The Economics of Unit Testing

Unit testing is a set of skills, that rarely appears on a resume. When I saw a resume with unit testing on it, it rose up to the top of the interview queue. I understood the person who put it there understand what it means to the business.

If the organization already took the red pill, it sees unit testing like this:

Unit testing shortens the current and future release cycles at the expense of initial extra development work.

It's not about quality, or maintenance, or other things we'll dive into more in a minute - it's about money: Shortening the release cycles means earlier income. For the next releases it also means less maintenance money and more money from new features.

The extra development time is not really just in the beginning. It is definitely a bump in the beginning, because the team needs to learn new skills and tools. Once they do learn it, and make it a work process development time even drops. Industry numbers talk about ~20% more work, but this is really subjective.

Let's take an example a project which takes D time to develop. If the project manager is smart, she'll plan an integration period I and testing time T.

With unit testing effort, D increases,  while I and T reduce. This is because bugs get caught earlier, and are also easier to debug, because of the tests.

But this is only for the first release. Let's see what happens in the next release. Without unit testing, development time is now longer, because we need to fix bugs we didn't fix in the first release. Also, integration and testing are now longer, because we're breaking functionality that worked before and needs fixing again.

So zooming out a bit, two cycles look like this:

That means that with each subsequent release, for basically the same scope, we're delaying the release, making the project late.

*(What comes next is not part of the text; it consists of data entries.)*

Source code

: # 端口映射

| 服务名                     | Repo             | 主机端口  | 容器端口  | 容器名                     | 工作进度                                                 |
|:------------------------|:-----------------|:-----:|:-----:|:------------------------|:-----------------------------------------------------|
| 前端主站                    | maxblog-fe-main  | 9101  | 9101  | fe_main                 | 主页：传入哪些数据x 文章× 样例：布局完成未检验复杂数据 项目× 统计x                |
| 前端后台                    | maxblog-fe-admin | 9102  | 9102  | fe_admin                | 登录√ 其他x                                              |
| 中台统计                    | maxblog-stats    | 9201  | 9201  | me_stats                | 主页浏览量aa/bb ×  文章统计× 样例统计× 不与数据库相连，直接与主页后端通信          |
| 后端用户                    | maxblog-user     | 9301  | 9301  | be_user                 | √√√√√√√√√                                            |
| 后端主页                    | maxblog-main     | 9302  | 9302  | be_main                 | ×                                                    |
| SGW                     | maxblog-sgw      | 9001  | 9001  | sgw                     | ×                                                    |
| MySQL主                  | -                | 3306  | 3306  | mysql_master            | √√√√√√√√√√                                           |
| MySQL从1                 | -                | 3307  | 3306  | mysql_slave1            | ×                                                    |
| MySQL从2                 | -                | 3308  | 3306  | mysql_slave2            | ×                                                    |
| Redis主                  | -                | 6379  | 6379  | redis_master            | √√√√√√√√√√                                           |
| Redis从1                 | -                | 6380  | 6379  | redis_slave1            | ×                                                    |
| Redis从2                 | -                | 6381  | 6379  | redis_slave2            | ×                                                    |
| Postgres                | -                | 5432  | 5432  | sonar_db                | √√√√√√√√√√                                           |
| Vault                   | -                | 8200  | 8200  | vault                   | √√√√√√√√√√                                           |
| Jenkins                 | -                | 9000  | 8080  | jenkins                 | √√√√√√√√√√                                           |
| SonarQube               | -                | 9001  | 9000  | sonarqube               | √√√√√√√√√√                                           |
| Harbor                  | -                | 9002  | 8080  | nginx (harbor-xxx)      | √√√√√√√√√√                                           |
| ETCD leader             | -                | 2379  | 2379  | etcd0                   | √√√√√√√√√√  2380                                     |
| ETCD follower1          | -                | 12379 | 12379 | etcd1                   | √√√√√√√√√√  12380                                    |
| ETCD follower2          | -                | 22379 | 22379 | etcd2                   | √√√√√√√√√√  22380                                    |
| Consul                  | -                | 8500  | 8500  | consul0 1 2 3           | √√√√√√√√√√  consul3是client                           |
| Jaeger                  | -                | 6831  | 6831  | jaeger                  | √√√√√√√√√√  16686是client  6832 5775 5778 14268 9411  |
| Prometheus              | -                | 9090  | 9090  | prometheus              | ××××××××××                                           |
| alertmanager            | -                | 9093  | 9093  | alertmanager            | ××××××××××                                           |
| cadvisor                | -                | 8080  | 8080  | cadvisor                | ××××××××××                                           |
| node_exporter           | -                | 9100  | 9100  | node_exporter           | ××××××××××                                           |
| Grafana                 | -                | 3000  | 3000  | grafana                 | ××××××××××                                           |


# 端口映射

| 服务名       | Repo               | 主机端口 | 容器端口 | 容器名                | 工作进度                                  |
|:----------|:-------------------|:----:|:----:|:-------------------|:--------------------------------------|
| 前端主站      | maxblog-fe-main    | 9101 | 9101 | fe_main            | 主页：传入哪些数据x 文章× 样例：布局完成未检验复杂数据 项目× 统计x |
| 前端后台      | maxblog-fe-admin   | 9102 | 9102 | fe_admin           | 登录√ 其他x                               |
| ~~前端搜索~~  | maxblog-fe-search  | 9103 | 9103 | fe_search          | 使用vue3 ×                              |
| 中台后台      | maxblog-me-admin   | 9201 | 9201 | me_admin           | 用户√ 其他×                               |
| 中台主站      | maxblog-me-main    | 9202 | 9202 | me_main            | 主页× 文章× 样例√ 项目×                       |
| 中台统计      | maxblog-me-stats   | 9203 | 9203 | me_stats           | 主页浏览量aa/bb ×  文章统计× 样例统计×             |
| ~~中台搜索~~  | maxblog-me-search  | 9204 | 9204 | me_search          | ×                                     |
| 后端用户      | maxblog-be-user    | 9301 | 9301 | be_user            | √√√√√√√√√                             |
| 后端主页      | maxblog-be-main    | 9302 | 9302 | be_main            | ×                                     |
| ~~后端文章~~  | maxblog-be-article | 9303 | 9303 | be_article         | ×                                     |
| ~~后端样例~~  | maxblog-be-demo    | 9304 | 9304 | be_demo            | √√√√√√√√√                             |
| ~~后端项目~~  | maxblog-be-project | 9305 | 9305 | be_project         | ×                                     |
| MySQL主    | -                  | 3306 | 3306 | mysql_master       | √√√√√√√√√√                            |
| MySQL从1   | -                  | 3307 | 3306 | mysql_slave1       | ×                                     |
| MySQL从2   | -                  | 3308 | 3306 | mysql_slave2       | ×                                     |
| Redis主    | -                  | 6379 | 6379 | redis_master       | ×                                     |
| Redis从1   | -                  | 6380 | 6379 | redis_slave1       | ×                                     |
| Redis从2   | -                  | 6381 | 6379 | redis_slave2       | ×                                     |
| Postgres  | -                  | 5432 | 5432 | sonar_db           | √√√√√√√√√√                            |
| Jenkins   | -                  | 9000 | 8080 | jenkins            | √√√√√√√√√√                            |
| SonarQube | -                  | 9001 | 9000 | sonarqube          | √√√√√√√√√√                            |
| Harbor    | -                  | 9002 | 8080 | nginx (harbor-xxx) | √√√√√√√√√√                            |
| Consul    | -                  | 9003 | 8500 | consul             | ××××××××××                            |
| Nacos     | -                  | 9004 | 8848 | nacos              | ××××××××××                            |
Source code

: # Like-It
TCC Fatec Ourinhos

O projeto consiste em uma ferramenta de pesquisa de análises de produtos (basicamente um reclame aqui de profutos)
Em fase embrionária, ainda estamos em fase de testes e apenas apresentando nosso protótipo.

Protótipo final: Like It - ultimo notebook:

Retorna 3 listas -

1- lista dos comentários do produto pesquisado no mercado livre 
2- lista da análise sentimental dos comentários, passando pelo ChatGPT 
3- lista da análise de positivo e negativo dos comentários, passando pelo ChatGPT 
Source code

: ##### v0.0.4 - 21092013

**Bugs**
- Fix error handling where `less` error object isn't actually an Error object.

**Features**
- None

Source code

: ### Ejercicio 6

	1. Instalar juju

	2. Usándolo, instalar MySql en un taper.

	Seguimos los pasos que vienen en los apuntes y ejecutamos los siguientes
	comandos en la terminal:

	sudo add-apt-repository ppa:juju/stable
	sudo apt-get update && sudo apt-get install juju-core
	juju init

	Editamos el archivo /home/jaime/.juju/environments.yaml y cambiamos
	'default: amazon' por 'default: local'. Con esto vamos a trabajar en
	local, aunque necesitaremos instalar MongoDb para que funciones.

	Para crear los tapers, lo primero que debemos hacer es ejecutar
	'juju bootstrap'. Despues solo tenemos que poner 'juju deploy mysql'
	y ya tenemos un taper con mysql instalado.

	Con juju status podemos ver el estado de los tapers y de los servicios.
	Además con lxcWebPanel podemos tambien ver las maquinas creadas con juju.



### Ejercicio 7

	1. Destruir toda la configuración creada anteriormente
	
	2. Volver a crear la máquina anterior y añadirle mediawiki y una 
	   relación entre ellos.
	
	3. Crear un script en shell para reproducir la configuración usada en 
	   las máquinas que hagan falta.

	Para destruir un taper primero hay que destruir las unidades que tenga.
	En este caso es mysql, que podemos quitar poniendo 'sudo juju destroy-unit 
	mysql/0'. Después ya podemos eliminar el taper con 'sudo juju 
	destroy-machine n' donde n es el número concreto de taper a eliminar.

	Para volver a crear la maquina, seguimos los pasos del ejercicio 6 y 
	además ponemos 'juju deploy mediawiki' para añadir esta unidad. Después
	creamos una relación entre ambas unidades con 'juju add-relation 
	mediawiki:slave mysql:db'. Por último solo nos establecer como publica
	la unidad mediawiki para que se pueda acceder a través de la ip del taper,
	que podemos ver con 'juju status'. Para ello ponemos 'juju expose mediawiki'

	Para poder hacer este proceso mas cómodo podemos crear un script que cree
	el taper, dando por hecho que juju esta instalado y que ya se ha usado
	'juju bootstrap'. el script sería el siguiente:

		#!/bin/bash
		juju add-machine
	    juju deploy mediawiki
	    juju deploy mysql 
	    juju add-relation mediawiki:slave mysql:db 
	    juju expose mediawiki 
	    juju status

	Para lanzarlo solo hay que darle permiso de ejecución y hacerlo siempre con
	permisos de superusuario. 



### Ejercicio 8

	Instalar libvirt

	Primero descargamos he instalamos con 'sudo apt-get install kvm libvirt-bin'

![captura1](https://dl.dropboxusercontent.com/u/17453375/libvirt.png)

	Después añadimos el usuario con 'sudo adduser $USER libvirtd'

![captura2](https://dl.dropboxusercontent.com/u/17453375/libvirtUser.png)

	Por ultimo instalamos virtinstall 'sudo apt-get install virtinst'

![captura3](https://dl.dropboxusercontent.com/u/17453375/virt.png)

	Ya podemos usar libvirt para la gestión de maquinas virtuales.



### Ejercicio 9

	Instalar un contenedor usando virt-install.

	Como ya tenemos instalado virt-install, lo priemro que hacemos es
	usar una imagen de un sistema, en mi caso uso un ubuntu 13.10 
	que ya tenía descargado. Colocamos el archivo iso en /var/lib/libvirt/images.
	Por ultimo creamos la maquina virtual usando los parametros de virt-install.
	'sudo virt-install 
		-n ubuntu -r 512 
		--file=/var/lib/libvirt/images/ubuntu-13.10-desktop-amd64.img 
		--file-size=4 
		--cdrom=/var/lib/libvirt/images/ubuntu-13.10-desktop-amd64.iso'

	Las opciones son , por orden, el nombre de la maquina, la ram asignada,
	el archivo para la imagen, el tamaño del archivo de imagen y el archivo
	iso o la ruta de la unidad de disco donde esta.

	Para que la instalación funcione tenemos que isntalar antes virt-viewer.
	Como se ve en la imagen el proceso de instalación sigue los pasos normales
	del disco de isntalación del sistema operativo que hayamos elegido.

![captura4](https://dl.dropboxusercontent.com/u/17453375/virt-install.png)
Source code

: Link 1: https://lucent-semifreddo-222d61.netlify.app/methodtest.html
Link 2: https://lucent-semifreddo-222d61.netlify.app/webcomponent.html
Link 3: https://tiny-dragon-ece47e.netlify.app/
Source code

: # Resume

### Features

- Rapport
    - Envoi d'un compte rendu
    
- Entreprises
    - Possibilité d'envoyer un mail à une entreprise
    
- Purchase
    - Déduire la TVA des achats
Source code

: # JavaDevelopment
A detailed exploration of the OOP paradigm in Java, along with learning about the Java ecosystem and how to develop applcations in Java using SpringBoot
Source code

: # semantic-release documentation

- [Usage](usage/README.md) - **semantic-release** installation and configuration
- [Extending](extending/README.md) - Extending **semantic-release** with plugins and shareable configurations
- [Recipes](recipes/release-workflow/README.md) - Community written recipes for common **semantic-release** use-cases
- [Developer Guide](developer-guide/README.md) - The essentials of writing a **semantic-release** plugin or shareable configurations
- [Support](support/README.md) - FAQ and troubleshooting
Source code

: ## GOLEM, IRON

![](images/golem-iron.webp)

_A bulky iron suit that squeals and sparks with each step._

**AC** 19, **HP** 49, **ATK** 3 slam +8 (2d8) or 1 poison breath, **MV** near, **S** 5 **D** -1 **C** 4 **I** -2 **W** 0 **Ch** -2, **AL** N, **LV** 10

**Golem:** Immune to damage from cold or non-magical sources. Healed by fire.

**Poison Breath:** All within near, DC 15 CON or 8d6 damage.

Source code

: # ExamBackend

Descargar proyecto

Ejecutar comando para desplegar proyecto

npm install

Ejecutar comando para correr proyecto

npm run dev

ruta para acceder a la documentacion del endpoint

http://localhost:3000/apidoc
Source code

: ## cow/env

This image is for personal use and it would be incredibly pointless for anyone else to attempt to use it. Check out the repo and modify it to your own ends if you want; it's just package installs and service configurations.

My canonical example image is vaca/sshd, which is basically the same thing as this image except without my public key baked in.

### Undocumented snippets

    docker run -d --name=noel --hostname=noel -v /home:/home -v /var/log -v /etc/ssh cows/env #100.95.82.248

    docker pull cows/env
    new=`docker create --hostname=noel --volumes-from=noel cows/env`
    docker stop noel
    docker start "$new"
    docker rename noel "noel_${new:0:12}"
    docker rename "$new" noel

With unit testing effort, in the second release there's no additional effort on the Development side, it's now just part of the process. In addition, there are less bugs from the early release, and integration and testing for this release are also shorter, because there are less bugs from this implementation.

The initial investment in training the team for unit testing (and TDD if you’re up  to it) may seem that it delays releases. In fact, it does the complete opposite.

The numbers may change, the knowledge and experience may change. The process I illustrated, however, remains the same.

If you thought about how to sell unit testing to business people, this is how you do it.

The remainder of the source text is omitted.